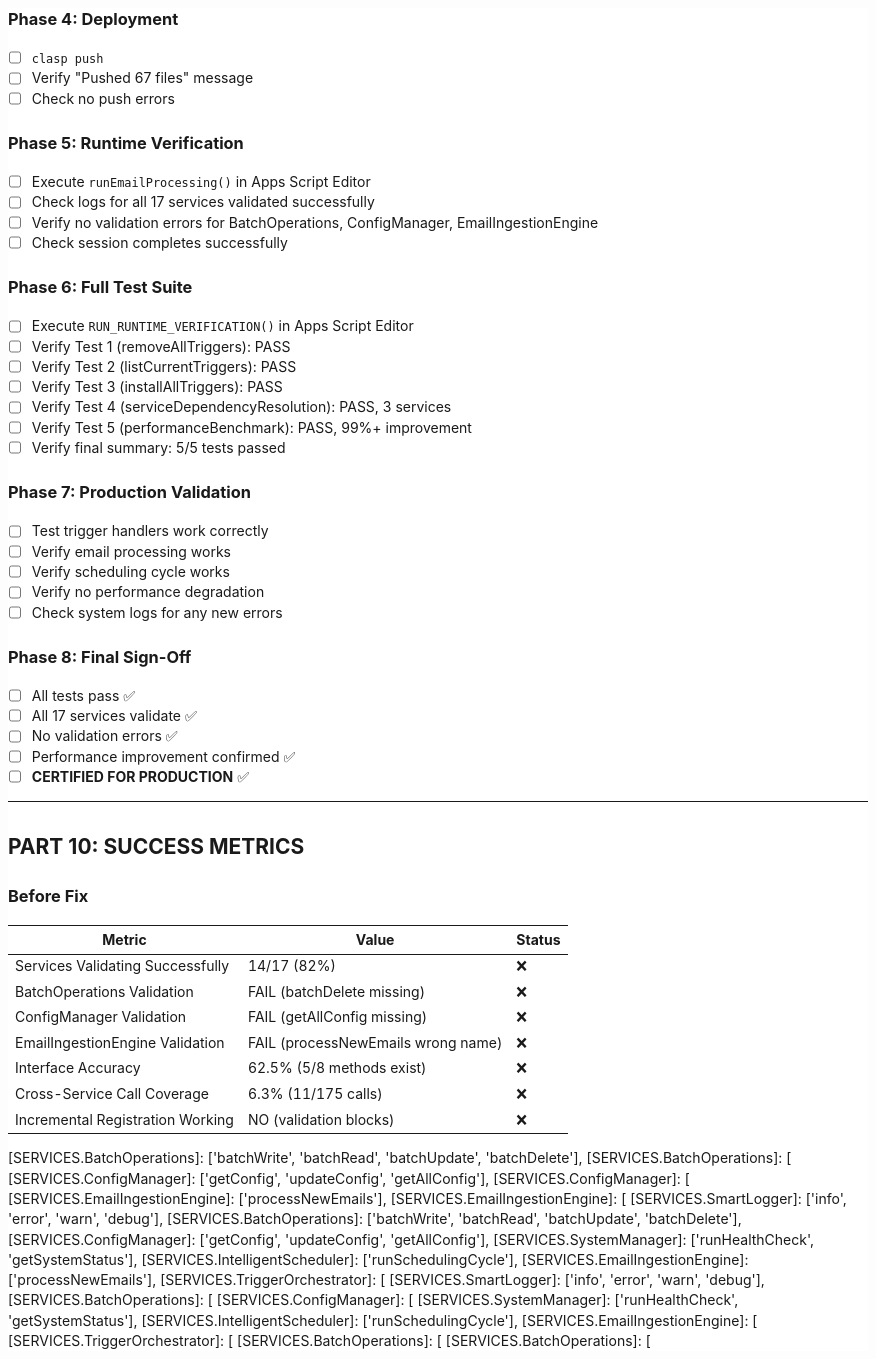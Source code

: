 ### Phase 4: Deployment
- [ ] `clasp push`
- [ ] Verify "Pushed 67 files" message
- [ ] Check no push errors

### Phase 5: Runtime Verification
- [ ] Execute `runEmailProcessing()` in Apps Script Editor
- [ ] Check logs for all 17 services validated successfully
- [ ] Verify no validation errors for BatchOperations, ConfigManager, EmailIngestionEngine
- [ ] Check session completes successfully

### Phase 6: Full Test Suite
- [ ] Execute `RUN_RUNTIME_VERIFICATION()` in Apps Script Editor
- [ ] Verify Test 1 (removeAllTriggers): PASS
- [ ] Verify Test 2 (listCurrentTriggers): PASS
- [ ] Verify Test 3 (installAllTriggers): PASS
- [ ] Verify Test 4 (serviceDependencyResolution): PASS, 3 services
- [ ] Verify Test 5 (performanceBenchmark): PASS, 99%+ improvement
- [ ] Verify final summary: 5/5 tests passed

### Phase 7: Production Validation
- [ ] Test trigger handlers work correctly
- [ ] Verify email processing works
- [ ] Verify scheduling cycle works
- [ ] Verify no performance degradation
- [ ] Check system logs for any new errors

### Phase 8: Final Sign-Off
- [ ] All tests pass ✅
- [ ] All 17 services validate ✅
- [ ] No validation errors ✅
- [ ] Performance improvement confirmed ✅
- [ ] **CERTIFIED FOR PRODUCTION** ✅

---

## PART 10: SUCCESS METRICS

### Before Fix
| Metric | Value | Status |
|--------|-------|--------|
| Services Validating Successfully | 14/17 (82%) | ❌ |
| BatchOperations Validation | FAIL (batchDelete missing) | ❌ |
| ConfigManager Validation | FAIL (getAllConfig missing) | ❌ |
| EmailIngestionEngine Validation | FAIL (processNewEmails wrong name) | ❌ |
| Interface Accuracy | 62.5% (5/8 methods exist) | ❌ |
| Cross-Service Call Coverage | 6.3% (11/175 calls) | ❌ |
| Incremental Registration Working | NO (validation blocks) | ❌ |


[SERVICES.BatchOperations]: ['batchWrite', 'batchRead', 'batchUpdate', 'batchDelete'],
[SERVICES.BatchOperations]: [
[SERVICES.ConfigManager]: ['getConfig', 'updateConfig', 'getAllConfig'],
[SERVICES.ConfigManager]: [
[SERVICES.EmailIngestionEngine]: ['processNewEmails'],
[SERVICES.EmailIngestionEngine]: [
  [SERVICES.SmartLogger]: ['info', 'error', 'warn', 'debug'],
  [SERVICES.BatchOperations]: ['batchWrite', 'batchRead', 'batchUpdate', 'batchDelete'],
  [SERVICES.ConfigManager]: ['getConfig', 'updateConfig', 'getAllConfig'],
  [SERVICES.SystemManager]: ['runHealthCheck', 'getSystemStatus'],
  [SERVICES.IntelligentScheduler]: ['runSchedulingCycle'],
  [SERVICES.EmailIngestionEngine]: ['processNewEmails'],
  [SERVICES.TriggerOrchestrator]: [
  [SERVICES.SmartLogger]: ['info', 'error', 'warn', 'debug'],
  [SERVICES.BatchOperations]: [
  [SERVICES.ConfigManager]: [
  [SERVICES.SystemManager]: ['runHealthCheck', 'getSystemStatus'],
  [SERVICES.IntelligentScheduler]: ['runSchedulingCycle'],
  [SERVICES.EmailIngestionEngine]: [
  [SERVICES.TriggerOrchestrator]: [
[SERVICES.BatchOperations]: [
[SERVICES.BatchOperations]: [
* * * * * * * * *
WHAT YOU SHOULD DO.
Only the lines from where the data begins to the line with "- [ ] Verify no validation", both of them included, should be reproduced word for word; no pictures.

RESPONSE TO THE EXERCISE.
Source code

: ### Phase 4: Deployment
- [ ] `clasp push`
- [ ] Verify "Pushed 67 files" message
- [ ] Check no push errors

### Phase 5: Runtime Verification
- [ ] Execute `runEmailProcessing()` in Apps Script Editor
- [ ] Check logs for all 17 services validated successfully
- [ ] Verify no validation errors for BatchOperations, ConfigManager, EmailIngestionEngine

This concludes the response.